0

So here is the program counting the appearance of the most occurring word in a text document. However it's super slow because of the get(i) method I suppose. Any ideas how to make it faster? I know that if I'll use array it will be faster, but I want it to stay as linked list, and if possible just change the get(i) part.

import java.io.File;
    import java.util.Scanner;
    import java.util.Map.Entry;
    import java.util.AbstractMap;
    import java.util.LinkedList;

public class wordcount {


    public static Entry<String, Integer> count_LINKED_LIST(String[] tokens) {
        LinkedList<Entry<String, Integer>> list = new LinkedList<Entry<String, Integer>>();
        for (int j = 0; j < tokens.length; j++) {
            String word = tokens[j];
            boolean found = false;
            for (int i = 0; i < list.size(); i++) {
                Entry<String, Integer> e = list.get(i);

                if (word.equals(e.getKey())) {
                    e.setValue(e.getValue() + 1);
                    list.set(i, e);
                    found = true;
                    break;
                }
            }
            if (!found)
                list.add(new AbstractMap.SimpleEntry<String, Integer>(word, 1));
        }

        int maxCount = 0;
        String maxWord = "";
        for (int i = 0; i < list.size(); i++) {
            int count = list.get(i).getValue();
            if (count > maxCount) {
                maxWord = list.get(i).getKey();
                maxCount = count;
            }
        }
        return new AbstractMap.SimpleEntry<String, Integer>(maxWord, maxCount);
    }

    static String[] readText(String PATH) throws Exception {
        Scanner doc = new Scanner(new File(PATH)).useDelimiter("[^a-zA-Z]+");
        int length = 0;
        while (doc.hasNext()) {
            doc.next();
            length++;
        }

        String[] tokens = new String[length];
        Scanner s = new Scanner(new File(PATH)).useDelimiter("[^a-zA-Z]+");
        length = 0;
        while (s.hasNext()) {
            tokens[length] = s.next().toLowerCase();
            length++;
        }
        doc.close();

        return tokens;
    }

    public static void main(String[] args) throws Exception {

        String PATH = "/Users/username/foldername/textdocument.txt";
        String[] tokens = readText(PATH);
        long startTime = System.currentTimeMillis();
        Entry<String, Integer> entry = count_LINKED_LIST(tokens);
        long endTime = System.currentTimeMillis();
        String time = String.format("%12d", endTime - startTime);
        System.out.println("time\t" + time + "\t" + entry.getKey() + ":" + entry.getValue());
    }

}
  • Have you tried using a for each loop? – NielsNet Sep 23 '18 at 18:23
  • 1
    `get(int i)` on a `LinkedList` is very slow, since it has to scan from the beginning to locate index `i`. To make it faster, use an `ArrayList`. However, the actually get a fast implementation of *"counting the appearance of the most occurring word"*, use a `Map`. – Andreas Sep 23 '18 at 18:27
  • 2
    LinkedList is the worst collection you could choose for this task (for basically any task in fact), **and** you use it in an extremely inefficient way by using indices to access elements, first to get elements, then to set them (although that is completely unnecessary).
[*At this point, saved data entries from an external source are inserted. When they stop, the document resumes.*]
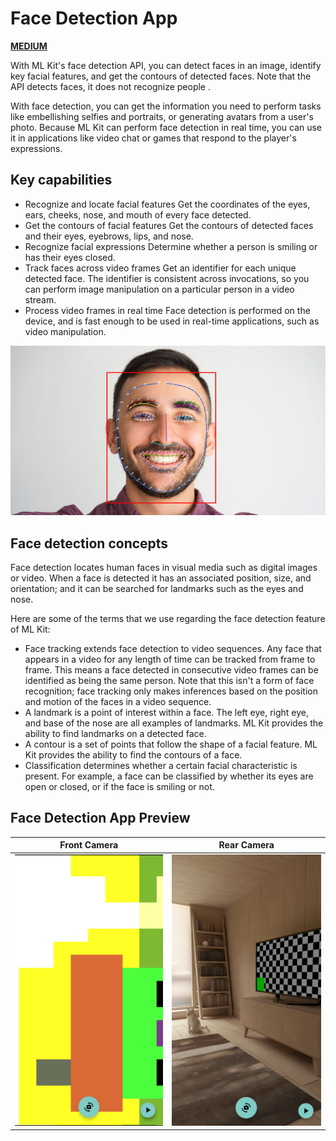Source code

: <h1> Face Detection App </h1>

<b><u><a href="https://medium.com/@ibrahimcanerdogan/face-detection-app-with-mlkit-android-696ce42d4be4" target="_blank"> MEDIUM </a></u></b>

<p> With ML Kit's face detection API, you can detect faces in an image, identify key facial features, and get the contours of detected faces. Note that the API detects faces, it does not recognize people .

With face detection, you can get the information you need to perform tasks like embellishing selfies and portraits, or generating avatars from a user's photo. Because ML Kit can perform face detection in real time, you can use it in applications like video chat or games that respond to the player's expressions. </p>

<h2> Key capabilities </h2>
<ul>
<li>Recognize and locate facial features Get the coordinates of the eyes, ears, cheeks, nose, and mouth of every face detected.</li>
<li>Get the contours of facial features Get the contours of detected faces and their eyes, eyebrows, lips, and nose.</li>
<li>Recognize facial expressions Determine whether a person is smiling or has their eyes closed.</li>
<li>Track faces across video frames Get an identifier for each unique detected face. The identifier is consistent across invocations, so you can perform image manipulation on a particular person in a video stream.</li>
<li>Process video frames in real time Face detection is performed on the device, and is fast enough to be used in real-time applications, such as video manipulation.</li>
</ul>

<img src="https://raw.githubusercontent.com/icanerdogan/FaceDetectionApp-MLKit/master/documents/Face%20Detect.PNG">

<h2> Face detection concepts </h2>

<p> Face detection locates human faces in visual media such as digital images or video. When a face is detected it has an associated position, size, and orientation; and it can be searched for landmarks such as the eyes and nose.

Here are some of the terms that we use regarding the face detection feature of ML Kit: </p>

<ul>
<li>Face tracking extends face detection to video sequences. Any face that appears in a video for any length of time can be tracked from frame to frame. This means a face detected in consecutive video frames can be identified as being the same person. Note that this isn't a form of face recognition; face tracking only makes inferences based on the position and motion of the faces in a video sequence.</li>
<li>A landmark is a point of interest within a face. The left eye, right eye, and base of the nose are all examples of landmarks. ML Kit provides the ability to find landmarks on a detected face.</li>
<li>A contour is a set of points that follow the shape of a facial feature. ML Kit provides the ability to find the contours of a face.</li>
<li>Classification determines whether a certain facial characteristic is present. For example, a face can be classified by whether its eyes are open or closed, or if the face is smiling or not.</li>
</ul>

<h2> Face Detection App Preview </h2>

Front Camera       |  Rear Camera
:-------------------------:|:-------------------------:
![](https://raw.githubusercontent.com/icanerdogan/FaceDetectionApp-MLKit/master/documents/Front%20Camera.png)  |  ![](https://raw.githubusercontent.com/icanerdogan/FaceDetectionApp-MLKit/master/documents/Rear%20Camera.png)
Use the appropriate data structure: a HashMap. – JB Nizet Sep 23 '18 at 18:28
  • You can't make it faster because a `LinkedList` is just not appropriate for what you are trying to do. Why not just use a `HashMap`? – Falla Coulibaly Sep 23 '18 at 18:28
  • 1
    @FallaCoulibaly it could be way faster by using an iterator loop or a foreach loop. But a HashMap is indeed much more appropriate. – JB Nizet Sep 23 '18 at 18:29
  • Why do you only want to use `LinkedList`? There are some appropriate solutions. – Sam Sep 23 '18 at 18:33
  • @JBNizet Are you saying that linked lists are useless? – jannis Sep 23 '18 at 18:36
  • @jannis its use is strongly discouraged within Google's code (ArrayList or ArrayDeque are recommended in preference). – Andy Turner Sep 23 '18 at 18:39
  • @jannis yes. I think I've yet to find a use-case where it would be a better choice than an ArrayList. – JB Nizet Sep 23 '18 at 18:43
  • 1
    @JBNizet I disagree that "linked lists are the worst collection for basically any task in fact". Linked lists couldn't be more fundamental to programming and are used in implementing hashes and task queues in your OS, for example. It's true that it's not ideal for *this* task, and perhaps you're talking about Java's LL collections implementation specifically. Use of a LinkedList instead of an ArrayList might be appropriate whenever you need to imply access to front and back elements, as in Queues and Stacks. If you're using the `list.get` method, it's probably the wrong structure. – ggorlen Sep 23 '18 at 18:56
  • ArrayList (for back only access) and ArrayDeque (for front and back access) would be better choices. The locality of the data and the very fast array operations make it faster than linked lists. Food for thoughts: https://twitter.com/DrDeprecator/status/668447303481495552 (Stuart Marks is part of the JDK team at Oracle) – JB Nizet Sep 23 '18 at 19:06
  • @JBNizet For example ArrayDeque doesn't implement the List interface so it's not a straightforward replacement. ArrayList on the other hand is backed by an array and may cause performance problems (both memory and CPU) when resized intensively during application lifetime. What I'm saying is that it's there for a reason and saying it's useless is a bit of an overstatement. – jannis Sep 23 '18 at 19:11
  • It's there because it's a classical data structure that everybody learns in school. But studies, made by much more serious people than I am, show that there is always a better choice. It's there for a reason, but nowadays, the reason is history. – JB Nizet Sep 23 '18 at 19:17
  • You can just iterate over it using an iterator or the foreach syntax. You don't need the set(i, e) as it is already that value. – rghome Sep 24 '18 at 09:26

1 Answers1

0

you could use a map for that (token is key, token occurences is value) and use Java8+ Stream API:

public static Map<String, Long> count(String[] tokens) { 
    return Arrays.stream(tokens).collect(Collectors.groupingBy(Function.identity(), Collectors.counting()));
}